[AVAILABLE RECORDS]
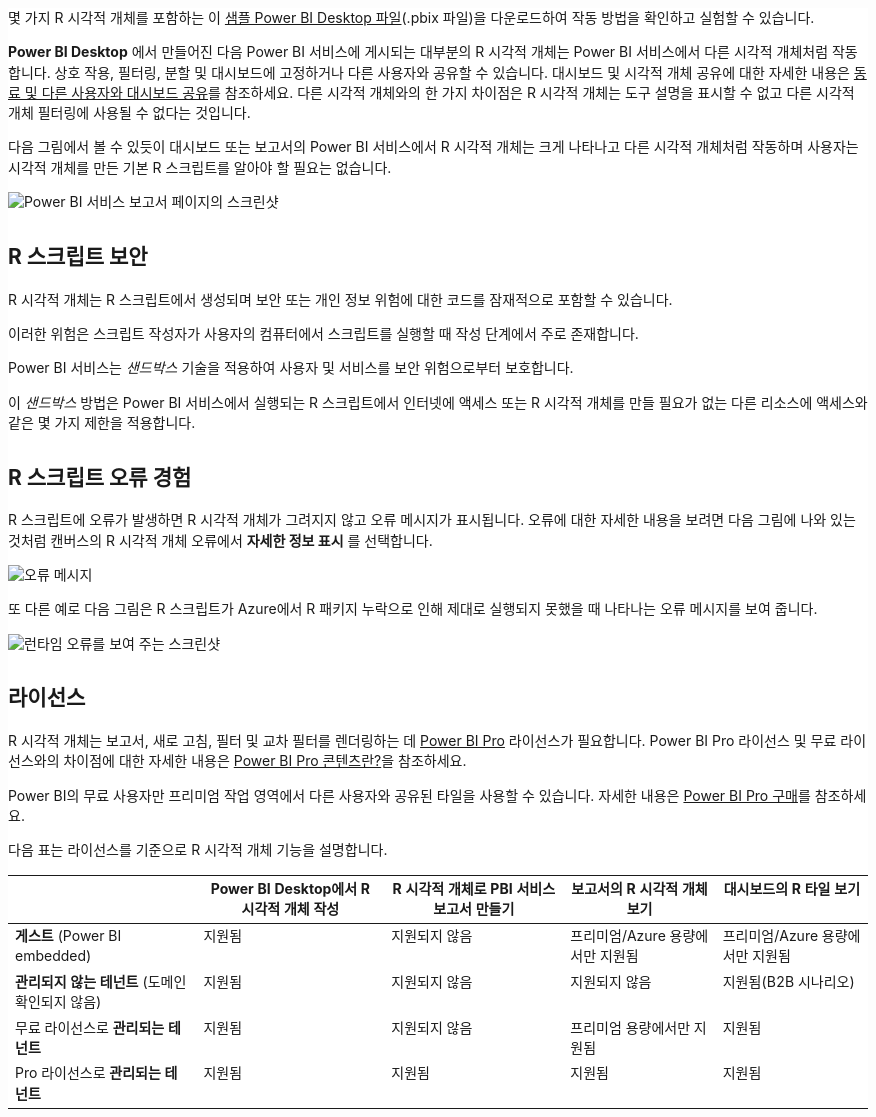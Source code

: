 몇 가지 R 시각적 개체를 포함하는 이 [샘플 Power BI Desktop 파일](https://download.microsoft.com/download/D/9/A/D9A65269-D1FC-49F8-8EC3-1217E3A4390F/RVisual_correlation_plot_sample%20SL.pbix)(.pbix 파일)을 다운로드하여 작동 방법을 확인하고 실험할 수 있습니다.

**Power BI Desktop** 에서 만들어진 다음 Power BI 서비스에 게시되는 대부분의 R 시각적 개체는 Power BI 서비스에서 다른 시각적 개체처럼 작동합니다. 상호 작용, 필터링, 분할 및 대시보드에 고정하거나 다른 사용자와 공유할 수 있습니다. 대시보드 및 시각적 개체 공유에 대한 자세한 내용은 [동료 및 다른 사용자와 대시보드 공유](../collaborate-share/service-share-dashboards.md)를 참조하세요. 다른 시각적 개체와의 한 가지 차이점은 R 시각적 개체는 도구 설명을 표시할 수 없고 다른 시각적 개체 필터링에 사용될 수 없다는 것입니다.

다음 그림에서 볼 수 있듯이 대시보드 또는 보고서의 Power BI 서비스에서 R 시각적 개체는 크게 나타나고 다른 시각적 개체처럼 작동하며 사용자는 시각적 개체를 만든 기본 R 스크립트를 알아야 할 필요는 없습니다.

![Power BI 서비스 보고서 페이지의 스크린샷](media/service-r-visuals/power-bi-r-visual.png)

## <a name="r-scripts-security"></a>R 스크립트 보안
R 시각적 개체는 R 스크립트에서 생성되며 보안 또는 개인 정보 위험에 대한 코드를 잠재적으로 포함할 수 있습니다.

이러한 위험은 스크립트 작성자가 사용자의 컴퓨터에서 스크립트를 실행할 때 작성 단계에서 주로 존재합니다.

Power BI 서비스는 *샌드박스* 기술을 적용하여 사용자 및 서비스를 보안 위험으로부터 보호합니다.

이 *샌드박스* 방법은 Power BI 서비스에서 실행되는 R 스크립트에서 인터넷에 액세스 또는 R 시각적 개체를 만들 필요가 없는 다른 리소스에 액세스와 같은 몇 가지 제한을 적용합니다.

## <a name="r-scripts-error-experience"></a>R 스크립트 오류 경험
R 스크립트에 오류가 발생하면 R 시각적 개체가 그려지지 않고 오류 메시지가 표시됩니다. 오류에 대한 자세한 내용을 보려면 다음 그림에 나와 있는 것처럼 캔버스의 R 시각적 개체 오류에서 **자세한 정보 표시** 를 선택합니다.

![오류 메시지](media/service-r-visuals/r-visuals-service-4.png)

또 다른 예로 다음 그림은 R 스크립트가 Azure에서 R 패키지 누락으로 인해 제대로 실행되지 못했을 때 나타나는 오류 메시지를 보여 줍니다.

![런타임 오류를 보여 주는 스크린샷](media/service-r-visuals/r-visuals-service-5.png)

## <a name="licensing"></a>라이선스
R 시각적 개체는 보고서, 새로 고침, 필터 및 교차 필터를 렌더링하는 데 [Power BI Pro](../fundamentals/service-self-service-signup-for-power-bi.md) 라이선스가 필요합니다. Power BI Pro 라이선스 및 무료 라이선스와의 차이점에 대한 자세한 내용은 [Power BI Pro 콘텐츠란?](../admin/service-admin-purchasing-power-bi-pro.md)을 참조하세요.

Power BI의 무료 사용자만 프리미엄 작업 영역에서 다른 사용자와 공유된 타일을 사용할 수 있습니다. 자세한 내용은 [Power BI Pro 구매](../admin/service-admin-purchasing-power-bi-pro.md)를 참조하세요.

다음 표는 라이선스를 기준으로 R 시각적 개체 기능을 설명합니다.


|  |Power BI Desktop에서 R 시각적 개체 작성  | R 시각적 개체로 PBI 서비스 보고서 만들기 |보고서의 R 시각적 개체 보기  | 대시보드의 R 타일 보기 |
|---------|---------|---------|---------|--------|
|**게스트** (Power BI embedded)     |  지원됨|  지원되지 않음      | 프리미엄/Azure 용량에서만 지원됨  | 프리미엄/Azure 용량에서만 지원됨 |
|**관리되지 않는 테넌트** (도메인 확인되지 않음) | 지원됨 | 지원되지 않음 |  지원되지 않음 |지원됨(B2B 시나리오) |
|무료 라이선스로 **관리되는 테넌트**    |  지원됨       |  지원되지 않음       |    프리미엄 용량에서만 지원됨    | 지원됨 |
Pro 라이선스로 **관리되는 테넌트**     |   지원됨      | 지원됨      | 지원됨    |지원됨|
[/AVAILABLE RECORDS]
## WHAT TO DO
Give again, word for word, the lines above from the first one through the one containing "R 시각적 개체는 보고서, 새로"; no pictures.

## WRITTEN SOLUTION
Source code

: 몇 가지 R 시각적 개체를 포함하는 이 [샘플 Power BI Desktop 파일](https://download.microsoft.com/download/D/9/A/D9A65269-D1FC-49F8-8EC3-1217E3A4390F/RVisual_correlation_plot_sample%20SL.pbix)(.pbix 파일)을 다운로드하여 작동 방법을 확인하고 실험할 수 있습니다.

**Power BI Desktop** 에서 만들어진 다음 Power BI 서비스에 게시되는 대부분의 R 시각적 개체는 Power BI 서비스에서 다른 시각적 개체처럼 작동합니다. 상호 작용, 필터링, 분할 및 대시보드에 고정하거나 다른 사용자와 공유할 수 있습니다. 대시보드 및 시각적 개체 공유에 대한 자세한 내용은 [동료 및 다른 사용자와 대시보드 공유](../collaborate-share/service-share-dashboards.md)를 참조하세요. 다른 시각적 개체와의 한 가지 차이점은 R 시각적 개체는 도구 설명을 표시할 수 없고 다른 시각적 개체 필터링에 사용될 수 없다는 것입니다.

다음 그림에서 볼 수 있듯이 대시보드 또는 보고서의 Power BI 서비스에서 R 시각적 개체는 크게 나타나고 다른 시각적 개체처럼 작동하며 사용자는 시각적 개체를 만든 기본 R 스크립트를 알아야 할 필요는 없습니다.

![Power BI 서비스 보고서 페이지의 스크린샷](media/service-r-visuals/power-bi-r-visual.png)

## <a name="r-scripts-security"></a>R 스크립트 보안
R 시각적 개체는 R 스크립트에서 생성되며 보안 또는 개인 정보 위험에 대한 코드를 잠재적으로 포함할 수 있습니다.

이러한 위험은 스크립트 작성자가 사용자의 컴퓨터에서 스크립트를 실행할 때 작성 단계에서 주로 존재합니다.

Power BI 서비스는 *샌드박스* 기술을 적용하여 사용자 및 서비스를 보안 위험으로부터 보호합니다.

이 *샌드박스* 방법은 Power BI 서비스에서 실행되는 R 스크립트에서 인터넷에 액세스 또는 R 시각적 개체를 만들 필요가 없는 다른 리소스에 액세스와 같은 몇 가지 제한을 적용합니다.

## <a name="r-scripts-error-experience"></a>R 스크립트 오류 경험
R 스크립트에 오류가 발생하면 R 시각적 개체가 그려지지 않고 오류 메시지가 표시됩니다. 오류에 대한 자세한 내용을 보려면 다음 그림에 나와 있는 것처럼 캔버스의 R 시각적 개체 오류에서 **자세한 정보 표시** 를 선택합니다.

![오류 메시지](media/service-r-visuals/r-visuals-service-4.png)

또 다른 예로 다음 그림은 R 스크립트가 Azure에서 R 패키지 누락으로 인해 제대로 실행되지 못했을 때 나타나는 오류 메시지를 보여 줍니다.

![런타임 오류를 보여 주는 스크린샷](media/service-r-visuals/r-visuals-service-5.png)

## <a name="licensing"></a>라이선스
R 시각적 개체는 보고서, 새로 고침, 필터 및 교차 필터를 렌더링하는 데 [Power BI Pro](../fundamentals/service-self-service-signup-for-power-bi.md) 라이선스가 필요합니다. Power BI Pro 라이선스 및 무료 라이선스와의 차이점에 대한 자세한 내용은 [Power BI Pro 콘텐츠란?](../admin/service-admin-purchasing-power-bi-pro.md)을 참조하세요.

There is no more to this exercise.